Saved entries
····················

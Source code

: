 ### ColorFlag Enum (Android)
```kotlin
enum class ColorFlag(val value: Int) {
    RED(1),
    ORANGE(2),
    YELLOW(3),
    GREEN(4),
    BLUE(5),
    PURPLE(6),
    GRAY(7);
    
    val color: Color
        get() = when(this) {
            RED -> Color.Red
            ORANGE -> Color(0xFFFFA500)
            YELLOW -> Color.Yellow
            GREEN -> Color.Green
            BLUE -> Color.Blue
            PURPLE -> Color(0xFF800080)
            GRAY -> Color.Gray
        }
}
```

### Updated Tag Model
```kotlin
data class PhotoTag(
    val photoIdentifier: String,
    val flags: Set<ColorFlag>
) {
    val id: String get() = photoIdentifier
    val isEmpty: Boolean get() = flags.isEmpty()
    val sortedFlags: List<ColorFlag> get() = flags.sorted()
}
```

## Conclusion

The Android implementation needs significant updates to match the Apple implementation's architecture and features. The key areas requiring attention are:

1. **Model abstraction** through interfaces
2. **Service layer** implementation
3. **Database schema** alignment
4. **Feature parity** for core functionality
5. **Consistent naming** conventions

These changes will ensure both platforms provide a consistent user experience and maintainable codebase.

····················

YOUR INSTRUCTIONS: Output every record above exactly as it appears.

WRITTEN SOLUTION:
Source code

: ### ColorFlag Enum (Android)
```kotlin
enum class ColorFlag(val value: Int) {
    RED(1),
    ORANGE(2),
    YELLOW(3),
    GREEN(4),
    BLUE(5),
    PURPLE(6),
    GRAY(7);
    
    val color: Color
        get() = when(this) {
            RED -> Color.Red
            ORANGE -> Color(0xFFFFA500)
            YELLOW -> Color.Yellow
            GREEN -> Color.Green
            BLUE -> Color.Blue
            PURPLE -> Color(0xFF800080)
            GRAY -> Color.Gray
        }
}
```

### Updated Tag Model
```kotlin
data class PhotoTag(
    val photoIdentifier: String,
    val flags: Set<ColorFlag>
) {
    val id: String get() = photoIdentifier
    val isEmpty: Boolean get() = flags.isEmpty()
    val sortedFlags: List<ColorFlag> get() = flags.sorted()
}
```

## Conclusion

The Android implementation needs significant updates to match the Apple implementation's architecture and features. The key areas requiring attention are:

1. **Model abstraction** through interfaces
2. **Service layer** implementation
3. **Database schema** alignment
4. **Feature parity** for core functionality
5. **Consistent naming** conventions

These changes will ensure both platforms provide a consistent user experience and maintainable codebase.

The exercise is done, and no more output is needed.